◆ **EXERCISE PROMPT**: Repeat the lines of the data exactly and exclude any picture among them.

◆ **DATA SUPPLIED**:
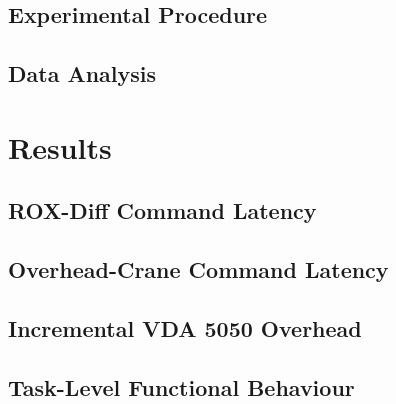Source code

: \subsection{Experimental Procedure}
\label{subsec:procedure}

\subsection{Data Analysis}
\label{subsec:analysis}

\section{Results}
\label{sec:results}

\subsection{ROX-Diff Command Latency}
\label{subsec:rox_results}

\subsection{Overhead-Crane Command Latency}
\label{subsec:crane_results}

\subsection{Incremental VDA 5050 Overhead}
\label{subsec:overhead_results}

\subsection{Task-Level Functional Behaviour}
\label{subsec:functional_results}
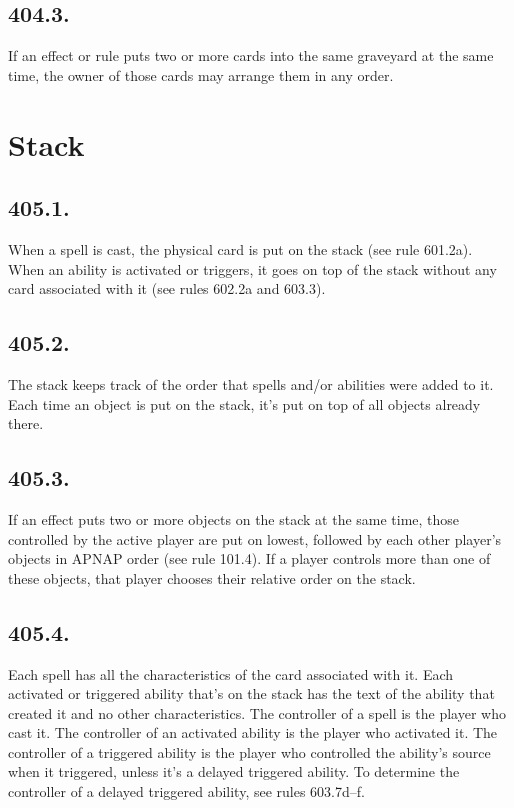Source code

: \subsection*{404.3.}
If an effect or rule puts two or more cards into the same graveyard at the same time, the owner of those cards may arrange them in any order.

\section{Stack}
\subsection*{405.1.}
When a spell is cast, the physical card is put on the stack (see rule 601.2a). When an ability is activated or triggers, it goes on top of the stack without any card associated with it (see rules 602.2a and 603.3).

\subsection*{405.2.}
The stack keeps track of the order that spells and/or abilities were added to it. Each time an object is put on the stack, it’s put on top of all objects already there.

\subsection*{405.3.}
If an effect puts two or more objects on the stack at the same time, those controlled by the active player are put on lowest, followed by each other player’s objects in APNAP order (see rule 101.4). If a player controls more than one of these objects, that player chooses their relative order on the stack.

\subsection*{405.4.}
Each spell has all the characteristics of the card associated with it. Each activated or triggered ability that’s on the stack has the text of the ability that created it and no other characteristics. The controller of a spell is the player who cast it. The controller of an activated ability is the player who activated it. The controller of a triggered ability is the player who controlled the ability’s source when it triggered, unless it’s a delayed triggered ability. To determine the controller of a delayed triggered ability, see rules 603.7d–f.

◆ **EXERCISE SOLUTION**:
Source code

: \subsection{Experimental Procedure}
\label{subsec:procedure}

\subsection{Data Analysis}
\label{subsec:analysis}

\section{Results}
\label{sec:results}

\subsection{ROX-Diff Command Latency}
\label{subsec:rox_results}

\subsection{Overhead-Crane Command Latency}
\label{subsec:crane_results}

\subsection{Incremental VDA 5050 Overhead}
\label{subsec:overhead_results}

\subsection{Task-Level Functional Behaviour}
\label{subsec:functional_results}
Source code

: \subsection*{404.3.}
If an effect or rule puts two or more cards into the same graveyard at the same time, the owner of those cards may arrange them in any order.

\section{Stack}
\subsection*{405.1.}
When a spell is cast, the physical card is put on the stack (see rule 601.2a). When an ability is activated or triggers, it goes on top of the stack without any card associated with it (see rules 602.2a and 603.3).

\subsection*{405.2.}
The stack keeps track of the order that spells and/or abilities were added to it. Each time an object is put on the stack, it’s put on top of all objects already there.

\subsection*{405.3.}
If an effect puts two or more objects on the stack at the same time, those controlled by the active player are put on lowest, followed by each other player’s objects in APNAP order (see rule 101.4). If a player controls more than one of these objects, that player chooses their relative order on the stack.

\subsection*{405.4.}
Each spell has all the characteristics of the card associated with it. Each activated or triggered ability that’s on the stack has the text of the ability that created it and no other characteristics. The controller of a spell is the player who cast it. The controller of an activated ability is the player who activated it. The controller of a triggered ability is the player who controlled the ability’s source when it triggered, unless it’s a delayed triggered ability. To determine the controller of a delayed triggered ability, see rules 603.7d–f.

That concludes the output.